[Recorded data]

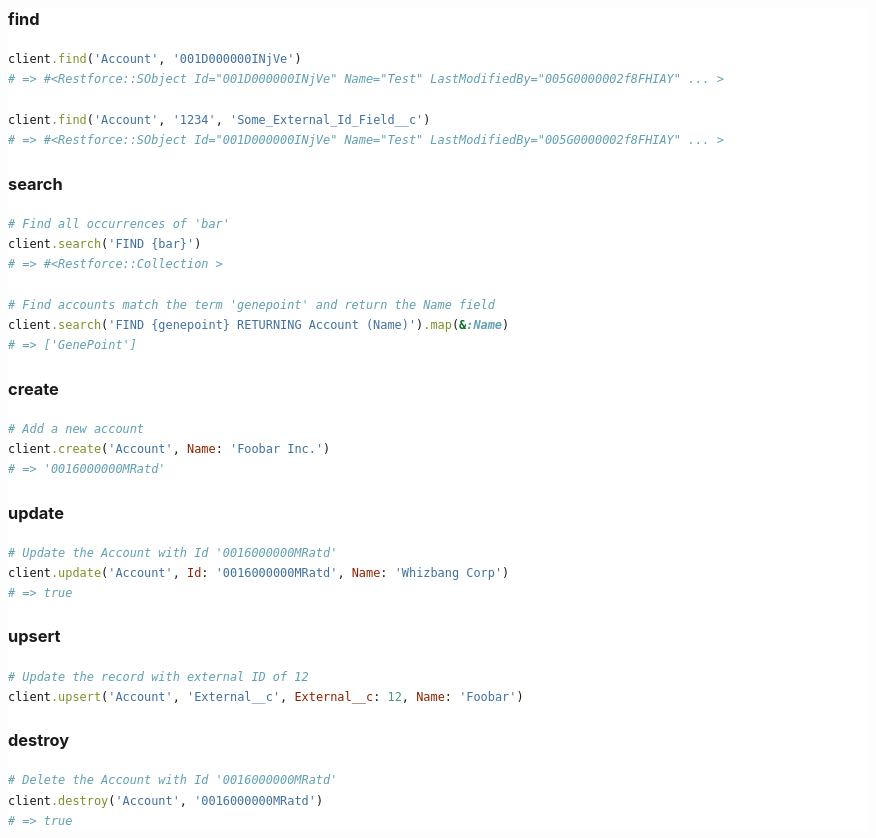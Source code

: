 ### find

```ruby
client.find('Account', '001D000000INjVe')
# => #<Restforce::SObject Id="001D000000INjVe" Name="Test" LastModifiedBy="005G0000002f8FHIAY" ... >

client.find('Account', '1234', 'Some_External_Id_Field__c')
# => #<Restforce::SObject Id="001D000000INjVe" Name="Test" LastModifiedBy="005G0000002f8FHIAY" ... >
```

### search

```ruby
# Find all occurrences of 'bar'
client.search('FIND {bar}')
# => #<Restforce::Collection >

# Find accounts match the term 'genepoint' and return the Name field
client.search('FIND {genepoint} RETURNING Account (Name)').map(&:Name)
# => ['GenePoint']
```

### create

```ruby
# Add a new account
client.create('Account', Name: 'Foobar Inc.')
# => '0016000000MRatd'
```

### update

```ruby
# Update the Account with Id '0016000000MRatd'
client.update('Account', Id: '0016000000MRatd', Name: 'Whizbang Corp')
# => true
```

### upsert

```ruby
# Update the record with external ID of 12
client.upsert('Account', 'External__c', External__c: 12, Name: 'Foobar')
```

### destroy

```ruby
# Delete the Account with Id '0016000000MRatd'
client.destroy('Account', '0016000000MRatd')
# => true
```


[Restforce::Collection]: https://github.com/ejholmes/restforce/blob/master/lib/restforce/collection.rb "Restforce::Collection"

> **Exercise objective**: Excluding the pictures, reproduce every entry exactly as given.

> **Final answer**:
Source code

: ### find

```ruby
client.find('Account', '001D000000INjVe')
# => #<Restforce::SObject Id="001D000000INjVe" Name="Test" LastModifiedBy="005G0000002f8FHIAY" ... >

client.find('Account', '1234', 'Some_External_Id_Field__c')
# => #<Restforce::SObject Id="001D000000INjVe" Name="Test" LastModifiedBy="005G0000002f8FHIAY" ... >
```

### search

```ruby
# Find all occurrences of 'bar'
client.search('FIND {bar}')
# => #<Restforce::Collection >

# Find accounts match the term 'genepoint' and return the Name field
client.search('FIND {genepoint} RETURNING Account (Name)').map(&:Name)
# => ['GenePoint']
```

### create

```ruby
# Add a new account
client.create('Account', Name: 'Foobar Inc.')
# => '0016000000MRatd'
```

### update

```ruby
# Update the Account with Id '0016000000MRatd'
client.update('Account', Id: '0016000000MRatd', Name: 'Whizbang Corp')
# => true
```

### upsert

```ruby
# Update the record with external ID of 12
client.upsert('Account', 'External__c', External__c: 12, Name: 'Foobar')
```

### destroy

```ruby
# Delete the Account with Id '0016000000MRatd'
client.destroy('Account', '0016000000MRatd')
# => true
```


[Restforce::Collection]: https://github.com/ejholmes/restforce/blob/master/lib/restforce/collection.rb "Restforce::Collection"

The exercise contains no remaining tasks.